ENDORSED STATEMENT IN FAVOUR OF RESOLUTIONS TO PREVENT THE EXPORT OF WILD ELEPHANTS TO ZOOS AND CAPTIVITY
PROPOSAL 5: TRANSFER THE ELEPHANT POPULATIONS OF BOTSWANA, NAMIBIA, SOUTH AFRICA, AND ZIMBABWE FROM APPENDIX II TO APPENDIX I
PROPOSAL 66.4.1: RESTRICT WILD-CAUGHT LIVE EXPORTS TO IN-SITU CONSERVATION PROGRAMMES IN NATURAL AND HISTORICAL RANGES IN AFRICA
The Convention on International Trade in Endangered Species of wild animals and plants has 184 signatory Parties−any one of the Parties is entitled to submit a proposal to the Conference. The meeting of the CITES Conference of the Parties is the ultimate decision-making body.
The 19th meeting of the Conference of the Parties (CoP)is taking place from the 14th to the 25th of November 2022 in Panama City. Decisions taken at this CoP will continue to shape the international trade in wildlife.
The CITES Secretariat received a proposal, CoP19 Prop. 5, for consideration for the amendment of Appendices I and II, specifically to transfer the Loxodonta Africana populations of Botswana, Namibia, South and Zimbabwe from Appendix II to Appendix I. The proposal was made by members of the African Elephant Coalition namely, Burkina Faso, Equatorial Guinea, Mali, and Senegal.
This proposal, if accepted would result in the prohibition of international trade for primarily commercial purposes in African elephant specimens of wild origin, including from the four range States concerned. States Parties will make their own decisions next month in Panama City at CoP19 about whether this proposal should be adopted or rejected.
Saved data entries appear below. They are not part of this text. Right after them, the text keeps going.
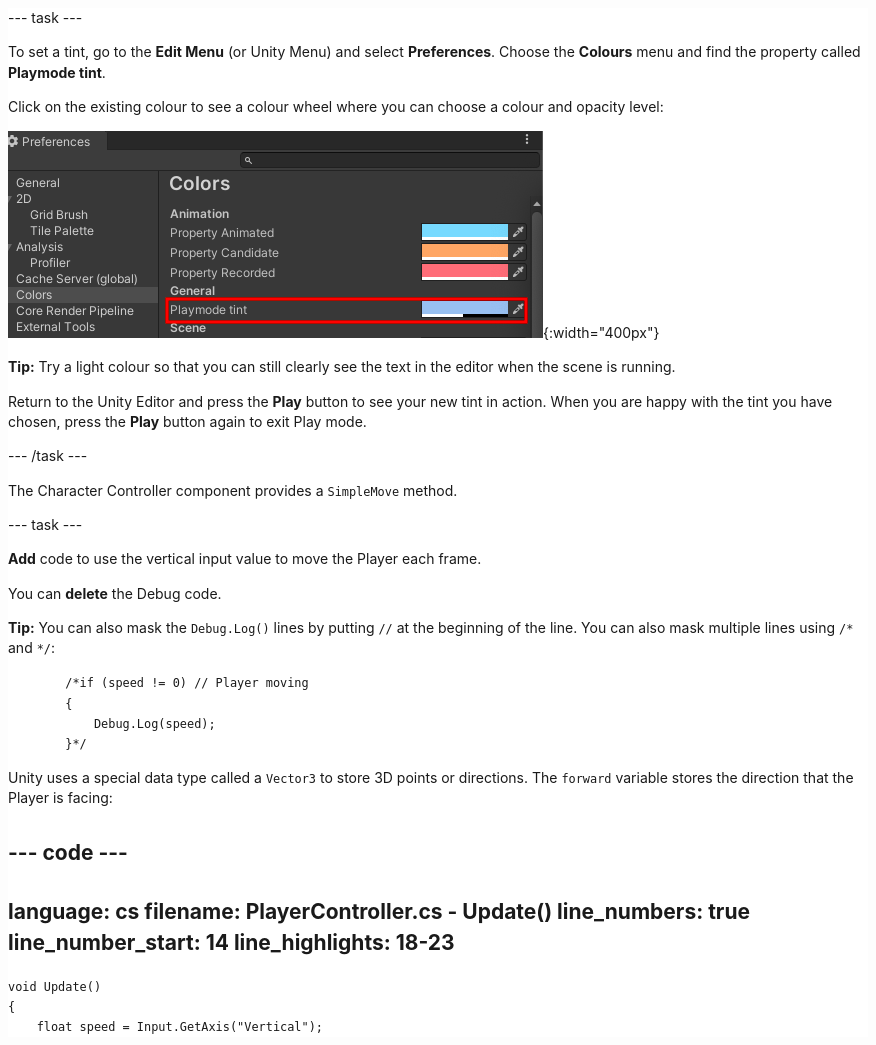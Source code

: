 --- task ---

To set a tint, go to the **Edit Menu** (or Unity Menu) and select **Preferences**. Choose the **Colours** menu and find the property called **Playmode tint**.

Click on the existing colour to see a colour wheel where you can choose a colour and opacity level:

![The colour wheel pop-up window with a blue medium opacity tint selected.](images/tint-colour-window.png){:width="400px"}

**Tip:** Try a light colour so that you can still clearly see the text in the editor when the scene is running.

Return to the Unity Editor and press the **Play** button to see your new tint in action. When you are happy with the tint you have chosen, press the **Play** button again to exit Play mode.

--- /task ---

The Character Controller component provides a `SimpleMove` method.

--- task ---

**Add** code to use the vertical input value to move the Player each frame.

You can **delete** the Debug code.

**Tip:** You can also mask the `Debug.Log()` lines by putting `//` at the beginning of the line. You can also mask multiple lines using `/*` and `*/`:
```
        /*if (speed != 0) // Player moving
        {
            Debug.Log(speed);
        }*/
```

Unity uses a special data type called a `Vector3` to store 3D points or directions. The `forward` variable stores the direction that the Player is facing:

--- code ---
---
language: cs filename: PlayerController.cs - Update() line_numbers: true line_number_start: 14
line_highlights: 18-23
---

    void Update()
    {
        float speed = Input.GetAxis("Vertical");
“Amending the CITES Appendices is a rigorous, science-based process that demands a wide range of expertise. The stakes are high both for these vulnerable species of plants and animals and for the people whose livelihoods depend upon them. We should also consider that Parties have legally binding obligations towards all species included in the CITES Appendices. It is vital that our decisions be as well- informed and wise as possible” CITES Secretary-General Ivonne Higuero
Any species that appears on Appendix I is effectively banned from commercial international trade. Appendix II species can be traded but that trade is strictly regulated and subject to tight controls from both the exporting and importing Parties.
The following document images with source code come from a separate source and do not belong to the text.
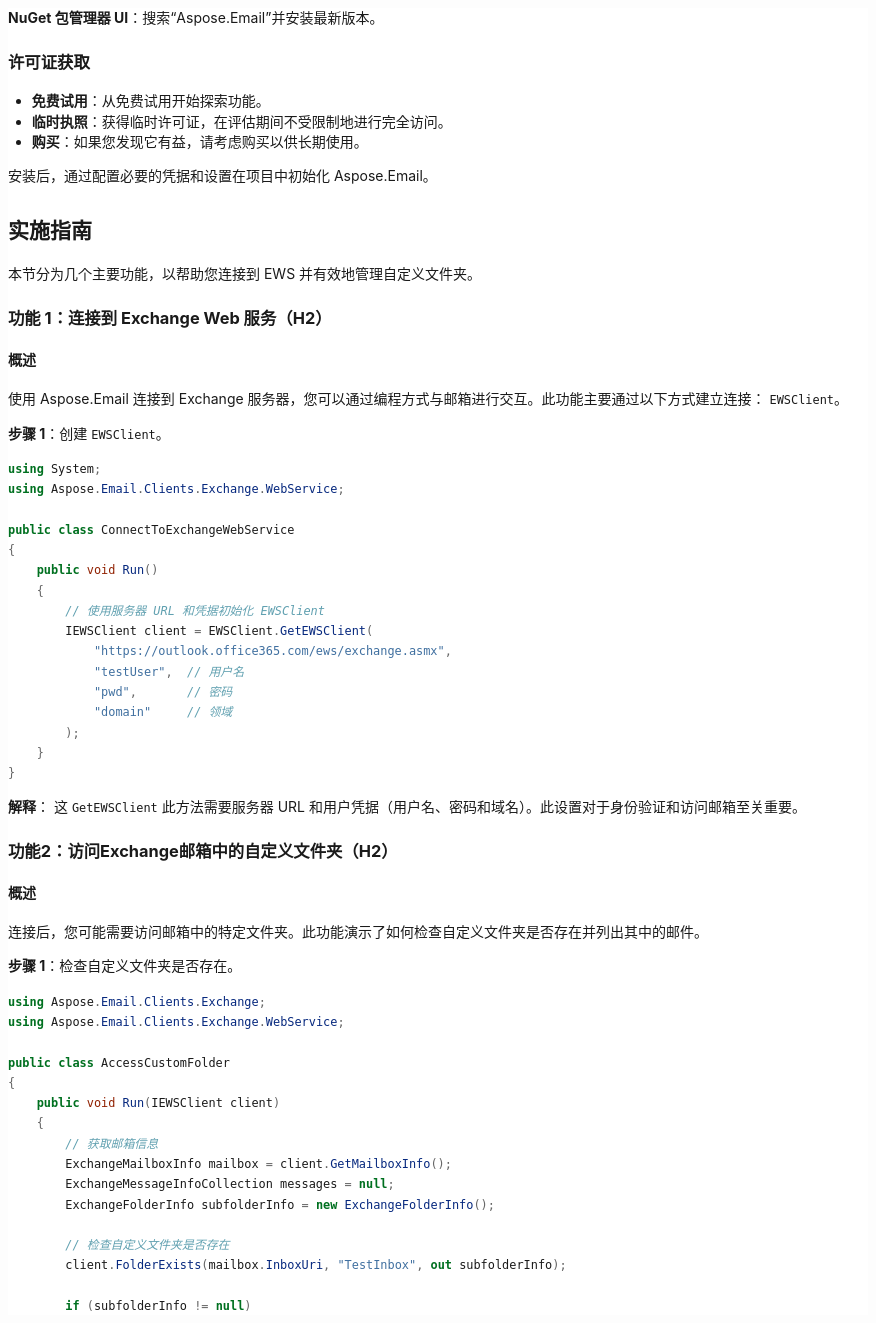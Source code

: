 **NuGet 包管理器 UI**：搜索“Aspose.Email”并安装最新版本。

### 许可证获取

- **免费试用**：从免费试用开始探索功能。
- **临时执照**：获得临时许可证，在评估期间不受限制地进行完全访问。
- **购买**：如果您发现它有益，请考虑购买以供长期使用。

安装后，通过配置必要的凭据和设置在项目中初始化 Aspose.Email。

## 实施指南

本节分为几个主要功能，以帮助您连接到 EWS 并有效地管理自定义文件夹。

### 功能 1：连接到 Exchange Web 服务（H2）

#### 概述
使用 Aspose.Email 连接到 Exchange 服务器，您可以通过编程方式与邮箱进行交互。此功能主要通过以下方式建立连接： `EWSClient`。

**步骤 1**：创建 `EWSClient`。

```csharp
using System;
using Aspose.Email.Clients.Exchange.WebService;

public class ConnectToExchangeWebService
{
    public void Run()
    {
        // 使用服务器 URL 和凭据初始化 EWSClient
        IEWSClient client = EWSClient.GetEWSClient(
            "https://outlook.office365.com/ews/exchange.asmx",
            "testUser",  // 用户名
            "pwd",       // 密码
            "domain"     // 领域
        );
    }
}
```

**解释**： 这 `GetEWSClient` 此方法需要服务器 URL 和用户凭据（用户名、密码和域名）。此设置对于身份验证和访问邮箱至关重要。

### 功能2：访问Exchange邮箱中的自定义文件夹（H2）

#### 概述
连接后，您可能需要访问邮箱中的特定文件夹。此功能演示了如何检查自定义文件夹是否存在并列出其中的邮件。

**步骤 1**：检查自定义文件夹是否存在。

```csharp
using Aspose.Email.Clients.Exchange;
using Aspose.Email.Clients.Exchange.WebService;

public class AccessCustomFolder
{
    public void Run(IEWSClient client)
    {
        // 获取邮箱信息
        ExchangeMailboxInfo mailbox = client.GetMailboxInfo();
        ExchangeMessageInfoCollection messages = null;
        ExchangeFolderInfo subfolderInfo = new ExchangeFolderInfo();

        // 检查自定义文件夹是否存在
        client.FolderExists(mailbox.InboxUri, "TestInbox", out subfolderInfo);

        if (subfolderInfo != null)
```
Despite this, wild elephants were captured in Namibia in February 2022 and exported from Namibia to Al Ain Zoo and Sharjah Safari Park in the United Arab Emirates. The European Association of Zoos and Aquaria has terminated the membership of the Al Ain Zoo in the UAE as a result of the evidence of their investigations related to the multiple breaches of EAZA Codes and Standards which has negatively impacted the reputation of the organization (see Appendix 1). EAZA reiterated its condemnation of the import of the Namibian elephants and will not be drawn into an alternative proposal that may be used to justify the importation of wild elephants into a zoo.
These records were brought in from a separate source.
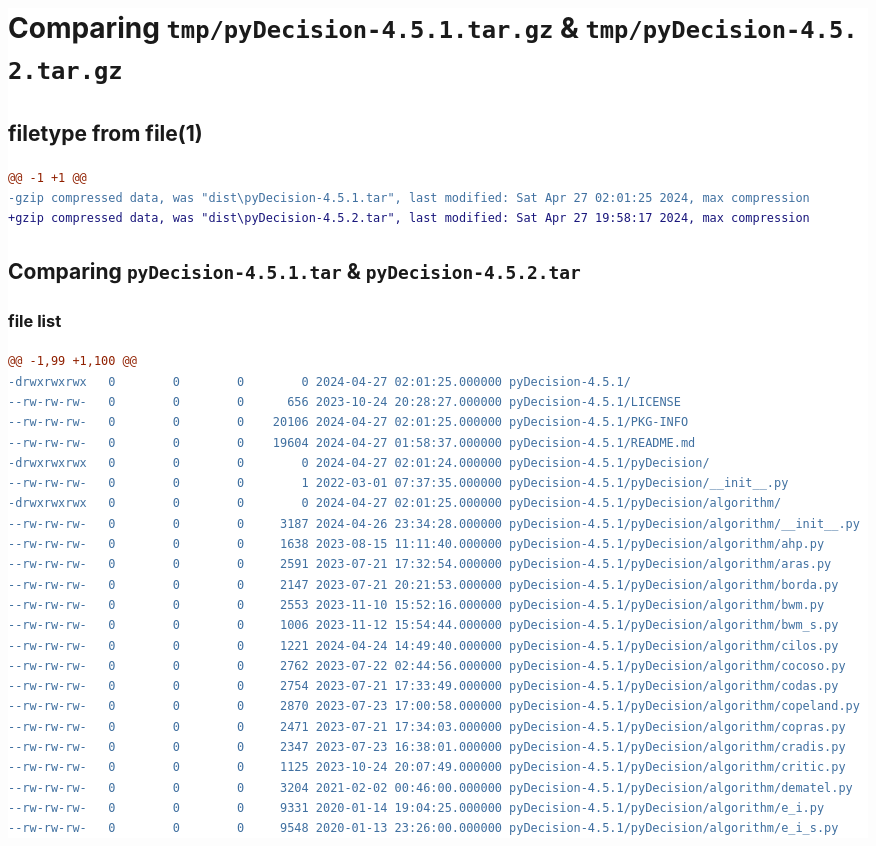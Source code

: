 # Comparing `tmp/pyDecision-4.5.1.tar.gz` & `tmp/pyDecision-4.5.2.tar.gz`

## filetype from file(1)

```diff
@@ -1 +1 @@
-gzip compressed data, was "dist\pyDecision-4.5.1.tar", last modified: Sat Apr 27 02:01:25 2024, max compression
+gzip compressed data, was "dist\pyDecision-4.5.2.tar", last modified: Sat Apr 27 19:58:17 2024, max compression
```

## Comparing `pyDecision-4.5.1.tar` & `pyDecision-4.5.2.tar`

### file list

```diff
@@ -1,99 +1,100 @@
-drwxrwxrwx   0        0        0        0 2024-04-27 02:01:25.000000 pyDecision-4.5.1/
--rw-rw-rw-   0        0        0      656 2023-10-24 20:28:27.000000 pyDecision-4.5.1/LICENSE
--rw-rw-rw-   0        0        0    20106 2024-04-27 02:01:25.000000 pyDecision-4.5.1/PKG-INFO
--rw-rw-rw-   0        0        0    19604 2024-04-27 01:58:37.000000 pyDecision-4.5.1/README.md
-drwxrwxrwx   0        0        0        0 2024-04-27 02:01:24.000000 pyDecision-4.5.1/pyDecision/
--rw-rw-rw-   0        0        0        1 2022-03-01 07:37:35.000000 pyDecision-4.5.1/pyDecision/__init__.py
-drwxrwxrwx   0        0        0        0 2024-04-27 02:01:25.000000 pyDecision-4.5.1/pyDecision/algorithm/
--rw-rw-rw-   0        0        0     3187 2024-04-26 23:34:28.000000 pyDecision-4.5.1/pyDecision/algorithm/__init__.py
--rw-rw-rw-   0        0        0     1638 2023-08-15 11:11:40.000000 pyDecision-4.5.1/pyDecision/algorithm/ahp.py
--rw-rw-rw-   0        0        0     2591 2023-07-21 17:32:54.000000 pyDecision-4.5.1/pyDecision/algorithm/aras.py
--rw-rw-rw-   0        0        0     2147 2023-07-21 20:21:53.000000 pyDecision-4.5.1/pyDecision/algorithm/borda.py
--rw-rw-rw-   0        0        0     2553 2023-11-10 15:52:16.000000 pyDecision-4.5.1/pyDecision/algorithm/bwm.py
--rw-rw-rw-   0        0        0     1006 2023-11-12 15:54:44.000000 pyDecision-4.5.1/pyDecision/algorithm/bwm_s.py
--rw-rw-rw-   0        0        0     1221 2024-04-24 14:49:40.000000 pyDecision-4.5.1/pyDecision/algorithm/cilos.py
--rw-rw-rw-   0        0        0     2762 2023-07-22 02:44:56.000000 pyDecision-4.5.1/pyDecision/algorithm/cocoso.py
--rw-rw-rw-   0        0        0     2754 2023-07-21 17:33:49.000000 pyDecision-4.5.1/pyDecision/algorithm/codas.py
--rw-rw-rw-   0        0        0     2870 2023-07-23 17:00:58.000000 pyDecision-4.5.1/pyDecision/algorithm/copeland.py
--rw-rw-rw-   0        0        0     2471 2023-07-21 17:34:03.000000 pyDecision-4.5.1/pyDecision/algorithm/copras.py
--rw-rw-rw-   0        0        0     2347 2023-07-23 16:38:01.000000 pyDecision-4.5.1/pyDecision/algorithm/cradis.py
--rw-rw-rw-   0        0        0     1125 2023-10-24 20:07:49.000000 pyDecision-4.5.1/pyDecision/algorithm/critic.py
--rw-rw-rw-   0        0        0     3204 2021-02-02 00:46:00.000000 pyDecision-4.5.1/pyDecision/algorithm/dematel.py
--rw-rw-rw-   0        0        0     9331 2020-01-14 19:04:25.000000 pyDecision-4.5.1/pyDecision/algorithm/e_i.py
--rw-rw-rw-   0        0        0     9548 2020-01-13 23:26:00.000000 pyDecision-4.5.1/pyDecision/algorithm/e_i_s.py
```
The Pro Elephant Network has supported the further expansive investigations and exposure of the recent and ongoing Namibian wild elephant export debacle.
The Pro Elephant Network remains extremely concerned about the SADC (Southern African Development Community) member’s misinterpretation of current CITES regulations, specifically the export of African elephants outside of their natural range states, a topic that was raised and discussed at the CITES Standing Committee Meeting in Lyon on the 9th of March 2022.
We, the undersigned, respectfully request Parties to CITES to support the proposal of Burkina Faso, Equatorial Guinea, Mali, and Senegal to amend Appendices I and II, specifically to transfer the Loxodonta Africana populations of Botswana, Namibia, South Africa and Zimbabwe from Appendix II to Appendix I.
We furthermore urge the Parties to support the proposed changes to Resolution Conf. 10.10 (Rev. CoP18) as detailed in CoP19 Doc. 66.4.1 which would restrict wild-caught live exports to in situ conservation programs or secure areas in the wild, within the species’ natural and historical range in Africa, and would apply to all wild African elephants wherever they are located.